▸ PROBLEM TO WORK ON: In the records below, pick out all lines containing the word "を参照してください".

▸ DATA FOR THIS EXERCISE:
◆ ◆ ◆ ◆ ◆

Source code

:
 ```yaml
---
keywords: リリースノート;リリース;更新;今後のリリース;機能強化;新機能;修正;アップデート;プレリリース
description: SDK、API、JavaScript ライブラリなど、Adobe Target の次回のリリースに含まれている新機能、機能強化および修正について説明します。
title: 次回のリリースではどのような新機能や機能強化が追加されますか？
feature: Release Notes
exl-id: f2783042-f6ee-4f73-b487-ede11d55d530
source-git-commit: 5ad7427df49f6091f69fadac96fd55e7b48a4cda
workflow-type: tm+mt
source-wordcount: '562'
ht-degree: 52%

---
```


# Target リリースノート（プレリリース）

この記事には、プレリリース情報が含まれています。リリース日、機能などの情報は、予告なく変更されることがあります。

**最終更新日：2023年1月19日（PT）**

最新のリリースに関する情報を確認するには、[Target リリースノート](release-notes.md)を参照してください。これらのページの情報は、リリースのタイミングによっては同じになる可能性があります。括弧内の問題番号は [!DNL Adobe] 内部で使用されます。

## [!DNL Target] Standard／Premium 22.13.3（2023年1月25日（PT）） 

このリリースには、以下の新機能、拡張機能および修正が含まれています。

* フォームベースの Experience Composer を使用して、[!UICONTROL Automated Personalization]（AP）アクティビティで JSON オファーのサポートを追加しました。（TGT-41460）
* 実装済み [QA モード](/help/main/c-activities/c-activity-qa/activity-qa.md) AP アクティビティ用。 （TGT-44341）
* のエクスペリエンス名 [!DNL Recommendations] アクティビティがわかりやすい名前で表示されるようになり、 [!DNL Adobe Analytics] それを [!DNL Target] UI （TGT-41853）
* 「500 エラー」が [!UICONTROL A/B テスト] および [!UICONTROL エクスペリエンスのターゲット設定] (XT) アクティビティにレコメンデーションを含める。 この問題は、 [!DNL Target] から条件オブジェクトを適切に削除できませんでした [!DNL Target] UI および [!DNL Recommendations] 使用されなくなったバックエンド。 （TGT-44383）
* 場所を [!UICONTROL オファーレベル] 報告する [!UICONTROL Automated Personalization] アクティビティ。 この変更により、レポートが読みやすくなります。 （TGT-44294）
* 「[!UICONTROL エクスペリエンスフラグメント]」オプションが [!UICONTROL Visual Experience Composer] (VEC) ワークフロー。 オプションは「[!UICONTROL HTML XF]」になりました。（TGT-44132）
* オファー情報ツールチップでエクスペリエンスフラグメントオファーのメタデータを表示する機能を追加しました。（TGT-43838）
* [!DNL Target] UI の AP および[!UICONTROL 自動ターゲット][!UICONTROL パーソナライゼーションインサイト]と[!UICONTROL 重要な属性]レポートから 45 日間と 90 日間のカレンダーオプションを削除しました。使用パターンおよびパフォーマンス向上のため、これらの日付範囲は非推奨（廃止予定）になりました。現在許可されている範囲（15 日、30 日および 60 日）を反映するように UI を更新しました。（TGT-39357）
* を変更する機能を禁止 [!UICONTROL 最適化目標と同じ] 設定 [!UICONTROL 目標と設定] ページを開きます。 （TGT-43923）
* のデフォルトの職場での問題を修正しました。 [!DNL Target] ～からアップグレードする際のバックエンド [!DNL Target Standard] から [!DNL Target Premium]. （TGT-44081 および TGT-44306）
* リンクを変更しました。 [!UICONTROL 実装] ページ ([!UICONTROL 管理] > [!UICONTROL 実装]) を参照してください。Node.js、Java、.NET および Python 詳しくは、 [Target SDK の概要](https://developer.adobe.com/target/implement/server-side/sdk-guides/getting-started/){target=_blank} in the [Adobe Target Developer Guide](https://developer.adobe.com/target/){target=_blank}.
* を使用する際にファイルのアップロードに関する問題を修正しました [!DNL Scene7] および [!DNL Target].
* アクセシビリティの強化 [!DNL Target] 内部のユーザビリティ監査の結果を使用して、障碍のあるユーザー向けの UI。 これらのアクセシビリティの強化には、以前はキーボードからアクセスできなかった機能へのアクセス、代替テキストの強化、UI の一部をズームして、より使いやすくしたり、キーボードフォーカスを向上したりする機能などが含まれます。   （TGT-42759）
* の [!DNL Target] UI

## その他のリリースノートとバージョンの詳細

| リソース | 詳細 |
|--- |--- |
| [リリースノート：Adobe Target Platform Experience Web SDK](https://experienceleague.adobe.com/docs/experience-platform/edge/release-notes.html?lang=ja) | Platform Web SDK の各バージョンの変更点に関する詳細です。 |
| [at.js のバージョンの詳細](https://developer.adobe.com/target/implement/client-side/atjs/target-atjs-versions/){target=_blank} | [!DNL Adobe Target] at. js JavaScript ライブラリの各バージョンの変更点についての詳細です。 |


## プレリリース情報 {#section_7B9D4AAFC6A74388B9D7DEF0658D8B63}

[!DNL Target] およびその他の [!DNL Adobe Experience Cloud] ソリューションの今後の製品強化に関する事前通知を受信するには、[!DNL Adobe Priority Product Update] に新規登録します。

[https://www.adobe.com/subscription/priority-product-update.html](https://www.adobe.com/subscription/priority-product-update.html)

◆ ◆ ◆ ◆ ◆

▸ COMPLETED TASK:
最新のリリースに関する情報を確認するには、[Target リリースノート](release-notes.md)を参照してください。これらのページの情報は、リリースのタイミングによっては同じになる可能性があります。括弧内の問題番号は [!DNL Adobe] 内部で使用されます。
* リンクを変更しました。 [!UICONTROL 実装] ページ ([!UICONTROL 管理] > [!UICONTROL 実装]) を参照してください。Node.js、Java、.NET および Python 詳しくは、 [Target SDK の概要](https://developer.adobe.com/target/implement/server-side/sdk-guides/getting-started/){target=_blank} in the [Adobe Target Developer Guide](https://developer.adobe.com/target/){target=_blank}.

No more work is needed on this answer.